Task directions -> Find the lines below holding the word "than" and copy each of them.

--- Supplied records ---

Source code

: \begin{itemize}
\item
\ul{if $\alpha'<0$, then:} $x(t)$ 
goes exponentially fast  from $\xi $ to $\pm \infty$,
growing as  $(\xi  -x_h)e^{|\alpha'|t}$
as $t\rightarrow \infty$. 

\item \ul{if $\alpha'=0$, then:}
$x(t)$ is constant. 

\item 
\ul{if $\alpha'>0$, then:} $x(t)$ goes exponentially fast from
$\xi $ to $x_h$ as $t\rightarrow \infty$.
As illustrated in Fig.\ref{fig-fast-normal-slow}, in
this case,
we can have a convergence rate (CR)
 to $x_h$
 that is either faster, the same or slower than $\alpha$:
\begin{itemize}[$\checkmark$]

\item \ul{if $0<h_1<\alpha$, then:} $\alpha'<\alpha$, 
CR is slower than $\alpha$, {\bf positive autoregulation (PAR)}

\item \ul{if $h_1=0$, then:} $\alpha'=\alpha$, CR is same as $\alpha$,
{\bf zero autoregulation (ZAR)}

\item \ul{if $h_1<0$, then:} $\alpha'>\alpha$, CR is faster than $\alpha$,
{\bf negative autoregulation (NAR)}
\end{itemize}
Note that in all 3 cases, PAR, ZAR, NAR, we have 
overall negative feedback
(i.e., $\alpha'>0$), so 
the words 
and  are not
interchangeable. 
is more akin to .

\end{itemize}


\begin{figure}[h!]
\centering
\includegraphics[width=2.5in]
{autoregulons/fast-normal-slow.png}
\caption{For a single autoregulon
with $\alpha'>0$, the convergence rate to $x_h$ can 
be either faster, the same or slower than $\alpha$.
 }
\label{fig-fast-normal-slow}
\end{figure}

---

Result for this exercise ->
 that is either faster, the same or slower than $\alpha$:
CR is slower than $\alpha$, {\bf positive autoregulation (PAR)}
\item \ul{if $h_1<0$, then:} $\alpha'>\alpha$, CR is faster than $\alpha$,
be either faster, the same or slower than $\alpha$.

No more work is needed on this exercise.